音楽を扱う物語に対して、アニメならば動く絵と止まった絵と、そして音楽と、言葉を使うことができる。
漫画であれば、止まった絵と文字でもって表現をすることができる。
それに対して、小説はとなると、音も絵も使えず、もっとも文字を使ったタイポグラフィは可能だが、それでも文字しか使えない。
では小説で音楽を表現するのはできないのかといえばそんなことはないし、他の表現手段に対して不利なのかといえば必ずしもそうではない。
中田永一の『くちびるに歌を』などは実際に存在する曲を使っているので読んでいて頭の中でその曲が流れてくる。

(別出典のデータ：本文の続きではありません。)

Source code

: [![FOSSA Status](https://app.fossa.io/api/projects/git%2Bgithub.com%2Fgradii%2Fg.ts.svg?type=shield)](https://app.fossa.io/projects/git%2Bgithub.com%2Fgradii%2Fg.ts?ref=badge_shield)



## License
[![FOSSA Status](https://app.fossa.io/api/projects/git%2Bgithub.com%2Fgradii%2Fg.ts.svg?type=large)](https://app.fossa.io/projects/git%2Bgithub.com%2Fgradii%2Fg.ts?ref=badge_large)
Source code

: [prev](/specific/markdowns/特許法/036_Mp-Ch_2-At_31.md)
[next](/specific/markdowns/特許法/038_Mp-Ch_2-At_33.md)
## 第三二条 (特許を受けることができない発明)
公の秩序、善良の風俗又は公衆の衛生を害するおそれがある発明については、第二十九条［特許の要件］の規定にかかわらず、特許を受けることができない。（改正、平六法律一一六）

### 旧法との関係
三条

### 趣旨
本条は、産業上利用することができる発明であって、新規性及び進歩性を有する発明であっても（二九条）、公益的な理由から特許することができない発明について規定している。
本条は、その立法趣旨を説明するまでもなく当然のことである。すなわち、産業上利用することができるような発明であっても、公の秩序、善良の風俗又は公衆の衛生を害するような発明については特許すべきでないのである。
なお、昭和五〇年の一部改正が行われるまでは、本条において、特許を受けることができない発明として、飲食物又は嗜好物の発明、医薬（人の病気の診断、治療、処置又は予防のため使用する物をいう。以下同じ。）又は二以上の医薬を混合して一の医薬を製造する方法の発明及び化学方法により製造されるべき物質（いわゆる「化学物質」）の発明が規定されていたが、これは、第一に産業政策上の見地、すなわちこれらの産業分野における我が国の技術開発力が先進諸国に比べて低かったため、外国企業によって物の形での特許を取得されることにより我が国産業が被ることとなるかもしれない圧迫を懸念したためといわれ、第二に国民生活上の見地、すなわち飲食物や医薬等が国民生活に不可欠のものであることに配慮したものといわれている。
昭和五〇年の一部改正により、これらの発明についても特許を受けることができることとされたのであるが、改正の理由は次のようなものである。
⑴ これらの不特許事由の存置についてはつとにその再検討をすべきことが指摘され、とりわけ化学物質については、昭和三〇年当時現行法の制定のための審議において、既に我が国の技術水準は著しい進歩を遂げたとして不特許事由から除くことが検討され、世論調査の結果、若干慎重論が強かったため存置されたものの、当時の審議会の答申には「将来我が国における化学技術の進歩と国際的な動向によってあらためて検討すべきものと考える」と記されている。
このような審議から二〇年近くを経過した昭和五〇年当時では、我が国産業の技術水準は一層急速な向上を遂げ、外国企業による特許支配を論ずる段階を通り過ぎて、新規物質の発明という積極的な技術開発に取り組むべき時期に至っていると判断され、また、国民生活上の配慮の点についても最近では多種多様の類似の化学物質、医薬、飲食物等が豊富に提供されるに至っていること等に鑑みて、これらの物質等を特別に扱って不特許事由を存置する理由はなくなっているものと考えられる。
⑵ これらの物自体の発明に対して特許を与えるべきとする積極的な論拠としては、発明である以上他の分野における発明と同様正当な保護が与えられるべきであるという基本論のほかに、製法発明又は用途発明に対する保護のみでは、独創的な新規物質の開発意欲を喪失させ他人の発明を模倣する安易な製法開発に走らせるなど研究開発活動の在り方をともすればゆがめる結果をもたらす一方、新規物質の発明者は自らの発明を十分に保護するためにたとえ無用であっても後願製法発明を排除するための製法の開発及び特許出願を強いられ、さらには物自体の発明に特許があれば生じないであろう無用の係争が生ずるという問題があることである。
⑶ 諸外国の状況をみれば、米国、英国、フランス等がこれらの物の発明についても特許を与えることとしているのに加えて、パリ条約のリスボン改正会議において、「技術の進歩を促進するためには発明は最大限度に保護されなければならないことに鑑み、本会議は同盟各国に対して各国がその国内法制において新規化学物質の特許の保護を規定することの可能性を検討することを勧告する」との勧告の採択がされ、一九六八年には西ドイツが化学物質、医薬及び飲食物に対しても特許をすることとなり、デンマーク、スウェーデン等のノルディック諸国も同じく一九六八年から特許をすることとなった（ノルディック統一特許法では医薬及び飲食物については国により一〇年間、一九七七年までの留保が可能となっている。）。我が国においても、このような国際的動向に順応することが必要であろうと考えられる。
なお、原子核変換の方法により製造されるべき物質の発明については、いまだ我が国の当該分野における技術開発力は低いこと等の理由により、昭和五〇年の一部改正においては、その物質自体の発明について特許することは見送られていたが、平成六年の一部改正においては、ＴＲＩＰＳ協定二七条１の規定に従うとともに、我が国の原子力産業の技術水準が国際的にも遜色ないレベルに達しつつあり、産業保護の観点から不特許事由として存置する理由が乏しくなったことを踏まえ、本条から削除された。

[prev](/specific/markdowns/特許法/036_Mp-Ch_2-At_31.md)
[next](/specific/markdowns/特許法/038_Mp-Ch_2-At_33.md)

読み手の想像力がうまく作用すれば、文字だけでも音楽は感じ取ることができる。
恩田陸の『蜜蜂と遠雷』はピアノコンクールを題材として物語だ。
クラッシック音楽に疎い僕は曲の題名が書かれていても、それがどういう曲なのかわからない場合が多かったのだが、そういう点では読んでいて音を感じるということはあまりなかった。
『蜜蜂と遠雷』は音楽家達の物語だ。
ピアノコンクールというと一色まことの『ピアノの森』を思い出す。
あれと比べてどうなのかなどと比較するものではないのだが、『ピアノの森』では主人公がピアノコンクールで優勝するまでの物語であって、そしてコンクールの最中であっても、だれが優勝するのかという事は物語の焦点ではない。
一方、『蜜蜂と遠雷』では三人の天才が登場する。正統派の天才、異端児としての天才、そして過去の天才。
一次審査、二次審査とコンクールの参加者は少しずつ脱落していく中で、三人の天才達はコンクールの最中でありながら成長していく。だから一次審査、二次審査と同じことを繰り返しているようでいて、螺旋を描いて上昇していっているのだ。